Voice Your Opinion on CMS rule to Weaken Stark Law

Dec 21, 2019 at 09:12 pm by pj


Open comment period closes Dec. 31

 

The Administration is seeking comment from the public and health professionals on a proposed regulation that could signficantly impact independent doctors. AID has submitted a comment, and we invite you to do the same.

 

The "Innovative Payment Reform" rule would relax Stark and Federal anti-kickback laws to "better pave the way for value-based payment models." AID is opposed, as we believe the move would pave the way for further hospital-doctor consolidation.

 

You may read our opinion here, and submit your own here: You will be commenting on the proposed rule titled: Medicare Program: Modernizing and Clarifying the Physician Self-Referral Regulations (CMS-1720-P)

 

Though the best comments are original and based on your experience, feel free to use parts of our opinion or the talking points below:

 

The proposed solution to relax Stark and anti-kickback laws will fuel further consolidation in health care.

 

Hospital consolidation, namely buying up independent medical practices, drives up costs, reduces competition, lowers quality and burns out doctors.

 

The move to soften physician referral law is based on the presumptive move to value-based care.

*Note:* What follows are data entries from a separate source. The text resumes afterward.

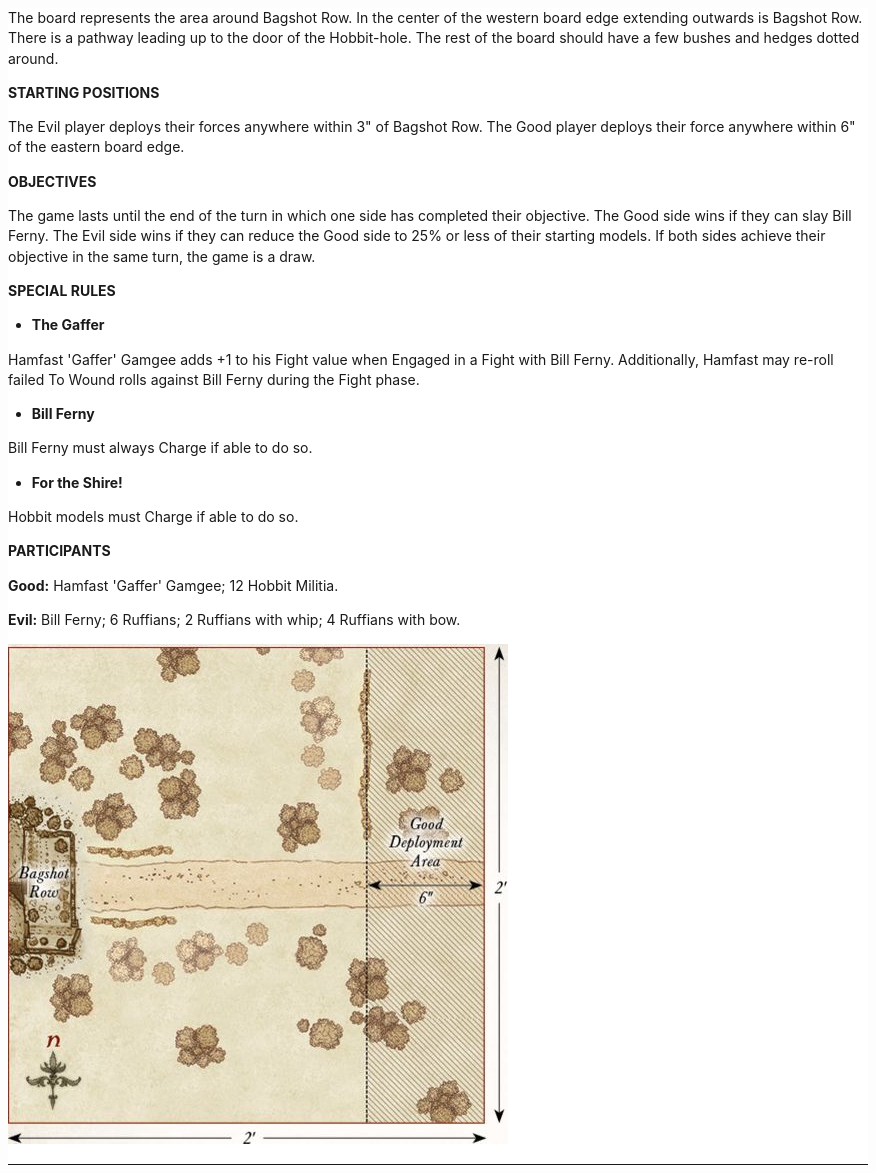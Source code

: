 The board represents the area around Bagshot Row. In the center of the western board edge extending outwards is Bagshot Row. There is a pathway leading up to the door of the Hobbit-hole. The rest of the board should have a few bushes and hedges dotted around.

**STARTING POSITIONS**

The Evil player deploys their forces anywhere within 3" of Bagshot Row. The Good player deploys their force anywhere within 6" of the eastern board edge.

**OBJECTIVES**

The game lasts until the end of the turn in which one side has completed their objective. The Good side wins if they can slay Bill Ferny. The Evil side wins if they can reduce the Good side to 25% or less of their starting models. If both sides achieve their objective in the same turn, the game is a draw.

**SPECIAL RULES**

* **The Gaffer**

Hamfast 'Gaffer' Gamgee adds +1 to his Fight value when Engaged in a Fight with Bill Ferny. Additionally, Hamfast may re-roll failed To Wound rolls against Bill Ferny during the Fight phase.

* **Bill Ferny**

Bill Ferny must always Charge if able to do so.

* **For the Shire!**

Hobbit models must Charge if able to do so.

**PARTICIPANTS**

**Good:** Hamfast 'Gaffer' Gamgee; 12 Hobbit Militia.

**Evil:** Bill Ferny; 6 Ruffians; 2 Ruffians with whip; 4 Ruffians with bow.

![](../media/scenarios/scouring_of_the_shire/uprooting_of_bagshot_row.jpg)

---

While a system that ties payments to outcomes makes for good political theory, practically speaking, no one knows how to measure value.

 

Any reform aimed at increasing value needs to include complete price transparency. Consumers need to know where their health-care dollars are going, so they can make purchasing decisions based on cost and quality.

 

Medical decisions need to be kept separate from monetary gain.

 

Deregulating Stark law will give hospitals more leverage in an arena where they already have too much control.

 

Comments for this rule are due by Dec. 31, 2019.